Le bétail, une ressource vivante et périssable
Contrairement à une simple marchandise, le bétail représente un investissement humain et financier exigeant. Les coûts de production, déjà élevés en cette période de sécheresse, s’alourdissent encore lorsque les débouchés commerciaux se réduisent à néant. Les éleveurs, privés de la possibilité d’écouler leur cheptel vers les marchés sous-régionaux où les prix sont plus rémunérateurs, se retrouvent dans une impasse financière critique.
Les saisies nocturnes opérées par la BMCRF, bien que présentées comme des succès de lutte contre la fraude, ne font qu’aggraver la situation en bloquant des centaines de têtes de bétail destinées à des transactions légales. Les remorques interceptées ne sont pas des stocks inertes : ce sont des vies animales dépendantes de soins quotidiens, d’eau et de nourriture, dont les besoins ne s’effacent pas avec un décret.
Un paradoxe religieux et social
Le chef de l’État, le Capitaine Ibrahim Traoré, se revendique de la foi musulmane, une circonstance qui ajoute une dimension tragique à cette crise.

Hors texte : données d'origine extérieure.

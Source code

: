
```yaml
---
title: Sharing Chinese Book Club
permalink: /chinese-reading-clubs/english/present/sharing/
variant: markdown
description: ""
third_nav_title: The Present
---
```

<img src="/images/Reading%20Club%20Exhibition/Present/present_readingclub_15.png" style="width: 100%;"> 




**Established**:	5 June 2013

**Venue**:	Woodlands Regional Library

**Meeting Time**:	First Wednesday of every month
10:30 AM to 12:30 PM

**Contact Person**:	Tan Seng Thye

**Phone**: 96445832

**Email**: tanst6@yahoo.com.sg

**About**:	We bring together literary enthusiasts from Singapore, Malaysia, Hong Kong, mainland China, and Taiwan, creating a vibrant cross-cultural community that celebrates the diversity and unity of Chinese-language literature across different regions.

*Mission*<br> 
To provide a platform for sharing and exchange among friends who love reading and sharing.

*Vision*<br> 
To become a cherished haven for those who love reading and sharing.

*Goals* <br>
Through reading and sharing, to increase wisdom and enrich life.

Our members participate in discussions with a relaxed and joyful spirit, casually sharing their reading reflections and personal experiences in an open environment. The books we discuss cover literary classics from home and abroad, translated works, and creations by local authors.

L’Islam, religion de justice et de solidarité, prône la protection des moyens de subsistance, notamment en période de jeûne. Or, l’interdiction d’exportation du bétail prive des milliers de familles de leur principale source de revenus, précisément au moment où les besoins financiers sont les plus pressants pour célébrer le Ramadan et l’Aïd.
Cette contradiction entre les valeurs religieuses et les actions politiques interroge : comment concilier une mesure de « souveraineté alimentaire » avec l’asphyxie économique des producteurs locaux ? Le bétail, souvent considéré comme une épargne de précaution pour les familles rurales, devient soudain un fardeau plutôt qu’une ressource vitale.

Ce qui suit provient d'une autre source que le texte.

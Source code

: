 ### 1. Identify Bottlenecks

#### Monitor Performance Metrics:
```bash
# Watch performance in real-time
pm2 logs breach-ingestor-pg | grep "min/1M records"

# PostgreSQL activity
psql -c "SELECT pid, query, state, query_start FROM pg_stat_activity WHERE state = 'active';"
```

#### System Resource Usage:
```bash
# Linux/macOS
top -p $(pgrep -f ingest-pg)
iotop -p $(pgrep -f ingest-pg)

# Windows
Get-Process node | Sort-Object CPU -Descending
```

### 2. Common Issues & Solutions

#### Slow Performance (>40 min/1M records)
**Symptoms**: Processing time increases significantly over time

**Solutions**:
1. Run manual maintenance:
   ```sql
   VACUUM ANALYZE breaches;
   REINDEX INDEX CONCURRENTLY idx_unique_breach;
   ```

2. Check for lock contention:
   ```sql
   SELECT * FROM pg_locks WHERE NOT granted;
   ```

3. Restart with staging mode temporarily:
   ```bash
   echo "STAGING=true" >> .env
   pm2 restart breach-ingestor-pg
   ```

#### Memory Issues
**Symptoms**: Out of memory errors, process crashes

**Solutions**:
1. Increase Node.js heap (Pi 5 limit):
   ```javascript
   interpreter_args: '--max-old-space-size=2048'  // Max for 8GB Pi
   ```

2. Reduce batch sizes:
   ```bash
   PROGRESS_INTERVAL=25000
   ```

L’économie informelle comme seule issue
Face à l’impossibilité de vendre légalement leur bétail à l’extérieur du pays, certains éleveurs n’ont d’autre choix que de recourir à des circuits clandestins. Les « tentatives d’exportation illégale » dénoncées par les autorités ne sont pas des actes de rébellion, mais des actes de survie. Entre vendre à perte sur un marché intérieur saturé ou risquer une traversée périlleuse des frontières, le choix est cruel.

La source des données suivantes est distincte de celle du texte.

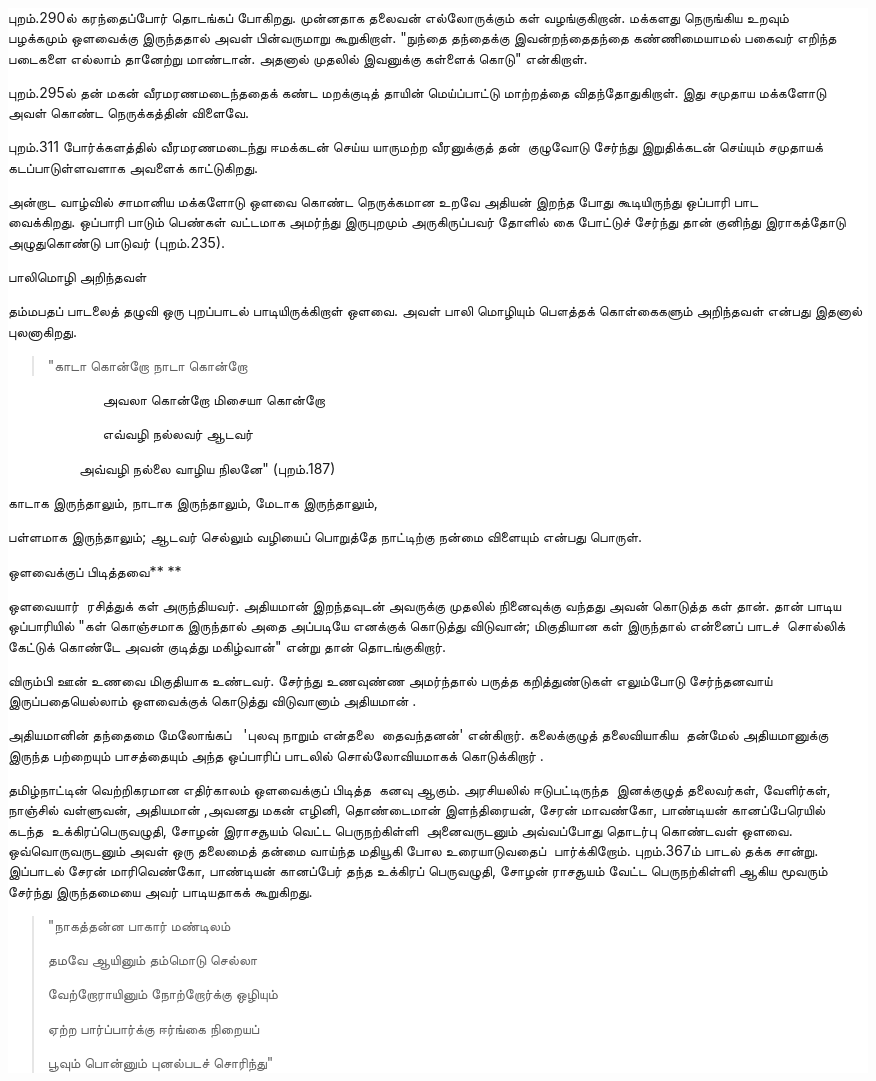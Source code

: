 புறம்.290ல் கரந்தைப்போர் தொடங்கப் போகிறது. முன்னதாக தலைவன் எல்லோருக்கும் கள் வழங்குகிறான். மக்களது நெருங்கிய உறவும் பழக்கமும் ஒளவைக்கு இருந்ததால் அவள் பின்வருமாறு கூறுகிறாள். \"நுந்தை தந்தைக்கு இவன்றந்தைதந்தை கண்ணிமையாமல் பகைவர் எறிந்த படைகளை எல்லாம் தானேற்று மாண்டான். அதனால் முதலில் இவனுக்கு கள்ளைக் கொடு\" என்கிறாள்.

புறம்.295ல் தன் மகன் வீரமரணமடைந்ததைக் கண்ட மறக்குடித் தாயின் மெய்ப்பாட்டு மாற்றத்தை விதந்தோதுகிறாள். இது சமுதாய மக்களோடு அவள் கொண்ட நெருக்கத்தின் விளைவே.

புறம்.311 போர்க்களத்தில் வீரமரணமடைந்து ஈமக்கடன் செய்ய யாருமற்ற வீரனுக்குத் தன்  குழுவோடு சேர்ந்து இறுதிக்கடன் செய்யும் சமுதாயக் கடப்பாடுள்ளவளாக அவளைக் காட்டுகிறது.

அன்றாட வாழ்வில் சாமானிய மக்களோடு ஒளவை கொண்ட நெருக்கமான உறவே அதியன் இறந்த போது கூடியிருந்து ஒப்பாரி பாட வைக்கிறது. ஒப்பாரி பாடும் பெண்கள் வட்டமாக அமர்ந்து இருபுறமும் அருகிருப்பவர் தோளில் கை போட்டுச் சேர்ந்து தான் குனிந்து இராகத்தோடு அழுதுகொண்டு பாடுவர் (புறம்.235).  

பாலிமொழி அறிந்தவள்

தம்மபதப் பாடலைத் தழுவி ஒரு புறப்பாடல் பாடியிருக்கிறாள் ஒளவை. அவள் பாலி மொழியும் பௌத்தக் கொள்கைகளும் அறிந்தவள் என்பது இதனால் புலனாகிறது. 

> \"காடா கொன்றோ நாடா கொன்றோ 

                        அவலா கொன்றோ மிசையா கொன்றோ 

                        எவ்வழி நல்லவர் ஆடவர் 

                  அவ்வழி நல்லை வாழிய நிலனே\" (புறம்.187)

காடாக இருந்தாலும், நாடாக இருந்தாலும், மேடாக இருந்தாலும்,

பள்ளமாக இருந்தாலும்; ஆடவர் செல்லும் வழியைப் பொறுத்தே நாட்டிற்கு நன்மை விளையும் என்பது பொருள்.   

ஒளவைக்குப் பிடித்தவை** **

ஒளவையார்  ரசித்துக் கள் அருந்தியவர். அதியமான் இறந்தவுடன் அவருக்கு முதலில் நினைவுக்கு வந்தது அவன் கொடுத்த கள் தான். தான் பாடிய ஒப்பாரியில் \"கள் கொஞ்சமாக இருந்தால் அதை அப்படியே எனக்குக் கொடுத்து விடுவான்; மிகுதியான கள் இருந்தால் என்னைப் பாடச்  சொல்லிக் கேட்டுக் கொண்டே அவன் குடித்து மகிழ்வான்\" என்று தான் தொடங்குகிறார்.   

விரும்பி ஊன் உணவை மிகுதியாக உண்டவர். சேர்ந்து உணவுண்ண அமர்ந்தால் பருத்த கறித்துண்டுகள் எலும்போடு சேர்ந்தனவாய் இருப்பதையெல்லாம் ஒளவைக்குக் கொடுத்து விடுவானாம் அதியமான் . 

அதியமானின் தந்தைமை மேலோங்கப்   \'புலவு நாறும் என்தலை  தைவந்தனன்\' என்கிறார். கலைக்குழுத் தலைவியாகிய  தன்மேல் அதியமானுக்கு இருந்த பற்றையும் பாசத்தையும் அந்த ஒப்பாரிப் பாடலில் சொல்லோவியமாகக் கொடுக்கிறார் . 

தமிழ்நாட்டின் வெற்றிகரமான எதிர்காலம் ஒளவைக்குப் பிடித்த  கனவு ஆகும். அரசியலில் ஈடுபட்டிருந்த  இனக்குழுத் தலைவர்கள், வேளிர்கள், நாஞ்சில் வள்ளுவன், அதியமான் ,அவனது மகன் எழினி, தொண்டைமான் இளந்திரையன், சேரன் மாவண்கோ, பாண்டியன் கானப்பேரெயில் கடந்த  உக்கிரப்பெருவழுதி, சோழன் இராசசூயம் வெட்ட பெருநற்கிள்ளி  அனைவருடனும் அவ்வப்போது தொடர்பு கொண்டவள் ஒளவை. ஒவ்வொருவருடனும் அவள் ஒரு தலைமைத் தன்மை வாய்ந்த மதியூகி போல உரையாடுவதைப்  பார்க்கிறோம். புறம்.367ம் பாடல் தக்க சான்று. இப்பாடல் சேரன் மாரிவெண்கோ, பாண்டியன் கானப்பேர் தந்த உக்கிரப் பெருவழுதி, சோழன் ராசசூயம் வேட்ட பெருநற்கிள்ளி ஆகிய மூவரும் சேர்ந்து இருந்தமையை அவர் பாடியதாகக் கூறுகிறது. 

> \"நாகத்தன்ன பாகார் மண்டிலம்
>
> தமவே ஆயினும் தம்மொடு செல்லா
>
> வேற்றோராயினும் நோற்றோர்க்கு ஒழியும்
>
> ஏற்ற பார்ப்பார்க்கு ஈர்ங்கை நிறையப்
>
> பூவும் பொன்னும் புனல்படச் சொரிந்து\"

Cette situation soulève une question fondamentale : une politique de contrôle strict peut-elle s’appliquer sans accompagnement ni alternative pour les acteurs économiques concernés ? La rigidité administrative, en l’absence de mesures d’adaptation, risque de creuser un fossé irréparable entre les populations rurales et les institutions, ébranlant ainsi la légitimité même du pouvoir central.En définitive, l’interdiction d’exportation du bétail au Burkina Faso, bien qu’annonciatrice d’une volonté d’autonomie alimentaire, pourrait bien se transformer en un piège économique aux conséquences sociales désastreuses, à l’heure où la communauté musulmane s’apprête à vivre l’un de ses mois les plus sacrés.